Multi-objective exergy-based optimization of a continuous photobioreactor applied to produce hydrogen using a novel combination of soft computing techniques

This work was aimed at proposing a flexible and reliable framework based on combination of three soft computing techniques, i.e., artificial neural network, genetic algorithm, and fuzzy systems for multi-objective exergetic optimization of continuous photobiohydrogen production process from syngas by Rhodospirillum rubrum bacterium. To this end, artificial neural network (ANN) coupled with fuzzy clustering method (FCM) to model exergetic outputs on the basis of input variables. The outputs of modeling system were then fed into a novel optimization approach developed by hybridizing additive linear interdependent fuzzy multi-objective optimization (ALIFMO) and the elitist non-dominated sorting genetic algorithm (NSGA-II). The optimization was carried out to minimize the normalized exergy destruction and maximize the rational and process exergetic efficiencies, simultaneously. The solutions of the proposed approach were also compared with conventional fuzzy multi-objective optimization procedure with independent objectives.

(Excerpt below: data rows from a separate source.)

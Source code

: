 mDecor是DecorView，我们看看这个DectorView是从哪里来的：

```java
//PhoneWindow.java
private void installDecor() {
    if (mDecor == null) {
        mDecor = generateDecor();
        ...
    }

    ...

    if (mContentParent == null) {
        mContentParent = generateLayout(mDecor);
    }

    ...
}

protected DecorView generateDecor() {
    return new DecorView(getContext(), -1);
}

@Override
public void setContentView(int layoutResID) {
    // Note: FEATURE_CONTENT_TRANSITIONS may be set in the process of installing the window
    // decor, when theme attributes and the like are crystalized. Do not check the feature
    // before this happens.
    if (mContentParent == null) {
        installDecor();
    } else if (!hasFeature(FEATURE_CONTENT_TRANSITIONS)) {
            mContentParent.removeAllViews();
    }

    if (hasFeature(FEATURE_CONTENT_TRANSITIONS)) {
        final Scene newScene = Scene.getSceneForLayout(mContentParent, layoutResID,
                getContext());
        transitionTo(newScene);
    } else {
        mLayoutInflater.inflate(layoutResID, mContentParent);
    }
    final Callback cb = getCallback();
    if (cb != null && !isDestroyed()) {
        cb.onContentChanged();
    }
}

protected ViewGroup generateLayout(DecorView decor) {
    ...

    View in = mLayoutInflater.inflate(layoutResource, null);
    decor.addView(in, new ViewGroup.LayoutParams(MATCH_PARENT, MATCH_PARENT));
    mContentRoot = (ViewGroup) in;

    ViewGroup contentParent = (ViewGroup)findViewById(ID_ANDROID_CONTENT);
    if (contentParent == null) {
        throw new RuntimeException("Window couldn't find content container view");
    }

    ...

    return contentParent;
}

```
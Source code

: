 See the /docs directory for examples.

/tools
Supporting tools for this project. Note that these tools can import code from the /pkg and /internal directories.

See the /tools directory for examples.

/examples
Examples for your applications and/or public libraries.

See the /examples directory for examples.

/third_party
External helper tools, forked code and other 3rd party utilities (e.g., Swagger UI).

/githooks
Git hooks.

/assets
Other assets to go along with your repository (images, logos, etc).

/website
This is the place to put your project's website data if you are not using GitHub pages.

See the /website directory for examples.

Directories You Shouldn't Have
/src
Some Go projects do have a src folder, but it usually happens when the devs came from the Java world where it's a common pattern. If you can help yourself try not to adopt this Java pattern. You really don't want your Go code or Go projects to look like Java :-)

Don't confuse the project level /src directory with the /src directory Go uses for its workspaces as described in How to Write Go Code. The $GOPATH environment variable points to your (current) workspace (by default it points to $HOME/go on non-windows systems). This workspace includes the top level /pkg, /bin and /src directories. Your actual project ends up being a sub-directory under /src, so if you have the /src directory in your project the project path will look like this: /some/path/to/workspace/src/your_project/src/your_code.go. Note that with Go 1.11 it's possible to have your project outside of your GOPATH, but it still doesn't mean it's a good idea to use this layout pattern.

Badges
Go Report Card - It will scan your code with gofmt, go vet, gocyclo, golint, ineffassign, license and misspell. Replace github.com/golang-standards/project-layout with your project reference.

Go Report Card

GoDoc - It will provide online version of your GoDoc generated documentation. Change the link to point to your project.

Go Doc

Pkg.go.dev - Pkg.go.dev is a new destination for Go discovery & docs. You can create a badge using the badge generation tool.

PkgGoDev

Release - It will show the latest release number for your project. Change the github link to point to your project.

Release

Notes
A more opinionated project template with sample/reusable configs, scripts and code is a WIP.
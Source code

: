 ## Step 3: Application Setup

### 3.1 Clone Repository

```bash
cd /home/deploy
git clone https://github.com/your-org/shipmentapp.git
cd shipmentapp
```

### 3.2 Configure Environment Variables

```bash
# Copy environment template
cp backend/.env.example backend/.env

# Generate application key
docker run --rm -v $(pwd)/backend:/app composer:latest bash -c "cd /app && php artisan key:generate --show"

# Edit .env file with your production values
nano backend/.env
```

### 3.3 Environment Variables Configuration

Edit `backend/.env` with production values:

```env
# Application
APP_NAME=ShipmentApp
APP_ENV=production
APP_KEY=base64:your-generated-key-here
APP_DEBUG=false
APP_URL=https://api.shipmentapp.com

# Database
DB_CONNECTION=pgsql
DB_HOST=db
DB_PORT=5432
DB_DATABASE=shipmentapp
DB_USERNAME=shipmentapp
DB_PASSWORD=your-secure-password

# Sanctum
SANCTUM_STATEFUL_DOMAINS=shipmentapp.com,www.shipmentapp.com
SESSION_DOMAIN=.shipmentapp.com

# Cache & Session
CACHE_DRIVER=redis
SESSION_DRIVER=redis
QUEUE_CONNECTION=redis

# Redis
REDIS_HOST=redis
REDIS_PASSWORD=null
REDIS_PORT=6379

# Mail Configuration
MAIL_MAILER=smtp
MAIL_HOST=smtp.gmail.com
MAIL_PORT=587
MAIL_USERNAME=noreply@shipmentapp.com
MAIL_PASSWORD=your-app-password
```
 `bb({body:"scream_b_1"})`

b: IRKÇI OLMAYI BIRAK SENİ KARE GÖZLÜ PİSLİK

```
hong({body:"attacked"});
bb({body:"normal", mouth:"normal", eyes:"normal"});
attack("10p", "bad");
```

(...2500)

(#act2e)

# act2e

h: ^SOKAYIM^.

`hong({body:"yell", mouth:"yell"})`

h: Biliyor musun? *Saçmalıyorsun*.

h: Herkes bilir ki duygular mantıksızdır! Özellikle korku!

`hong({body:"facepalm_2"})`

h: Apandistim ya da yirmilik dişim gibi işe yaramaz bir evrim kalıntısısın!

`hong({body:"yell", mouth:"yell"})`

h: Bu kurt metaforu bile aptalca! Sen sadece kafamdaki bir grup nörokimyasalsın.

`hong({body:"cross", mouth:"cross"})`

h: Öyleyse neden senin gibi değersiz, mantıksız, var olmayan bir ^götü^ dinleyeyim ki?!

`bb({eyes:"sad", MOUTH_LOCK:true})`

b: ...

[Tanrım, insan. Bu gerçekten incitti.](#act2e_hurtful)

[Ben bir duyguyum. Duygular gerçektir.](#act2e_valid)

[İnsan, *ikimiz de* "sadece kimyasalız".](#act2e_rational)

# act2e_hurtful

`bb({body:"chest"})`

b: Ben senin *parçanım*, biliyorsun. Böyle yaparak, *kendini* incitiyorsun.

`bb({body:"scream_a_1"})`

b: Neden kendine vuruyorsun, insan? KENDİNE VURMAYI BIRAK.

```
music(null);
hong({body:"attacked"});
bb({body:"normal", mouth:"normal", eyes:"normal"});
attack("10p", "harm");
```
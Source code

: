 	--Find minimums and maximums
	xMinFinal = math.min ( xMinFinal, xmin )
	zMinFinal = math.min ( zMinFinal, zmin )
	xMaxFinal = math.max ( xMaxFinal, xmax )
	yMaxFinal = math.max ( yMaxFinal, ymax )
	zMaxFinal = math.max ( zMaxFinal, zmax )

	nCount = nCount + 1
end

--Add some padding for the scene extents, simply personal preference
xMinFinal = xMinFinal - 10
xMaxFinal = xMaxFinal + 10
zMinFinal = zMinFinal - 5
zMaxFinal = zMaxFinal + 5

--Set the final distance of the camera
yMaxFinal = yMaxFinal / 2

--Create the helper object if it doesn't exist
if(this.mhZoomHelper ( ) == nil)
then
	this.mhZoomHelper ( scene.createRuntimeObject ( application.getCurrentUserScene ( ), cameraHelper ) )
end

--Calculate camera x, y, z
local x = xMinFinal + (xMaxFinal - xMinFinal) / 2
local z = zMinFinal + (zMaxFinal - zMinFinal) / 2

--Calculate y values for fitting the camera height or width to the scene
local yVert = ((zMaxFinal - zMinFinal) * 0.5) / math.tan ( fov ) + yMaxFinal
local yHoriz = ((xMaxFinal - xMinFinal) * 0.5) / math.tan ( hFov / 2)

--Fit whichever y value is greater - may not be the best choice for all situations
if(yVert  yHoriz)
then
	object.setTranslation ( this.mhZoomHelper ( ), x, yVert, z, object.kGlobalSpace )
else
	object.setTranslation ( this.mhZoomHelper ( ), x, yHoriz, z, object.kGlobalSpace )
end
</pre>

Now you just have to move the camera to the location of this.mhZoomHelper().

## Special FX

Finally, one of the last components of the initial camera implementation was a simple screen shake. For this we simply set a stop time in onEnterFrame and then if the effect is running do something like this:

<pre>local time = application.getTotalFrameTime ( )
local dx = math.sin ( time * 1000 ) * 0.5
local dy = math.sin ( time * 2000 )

Overall, the modeling system predicted the exergetic parameters of photobioreactor with a coefficient of determination higher than 0.90. Furthermore, the optimization approach suggested syngas flow rate of 13.35 mL/min and agitation speed of 383.34 rpm as the best operational condition by considering the preferences of process exergy efficiency, rational exergy efficiency, and normalized exergy destruction, respectively. This condition could yield the normalized exergy destruction of 1.56, process exergetic efficiency of 21.66%, and rational exergetic efficiency of 85.65%. The obtained results showed the superiority of the proposed approach over the conventional fuzzy method in optimizing the complex biofuel production systems.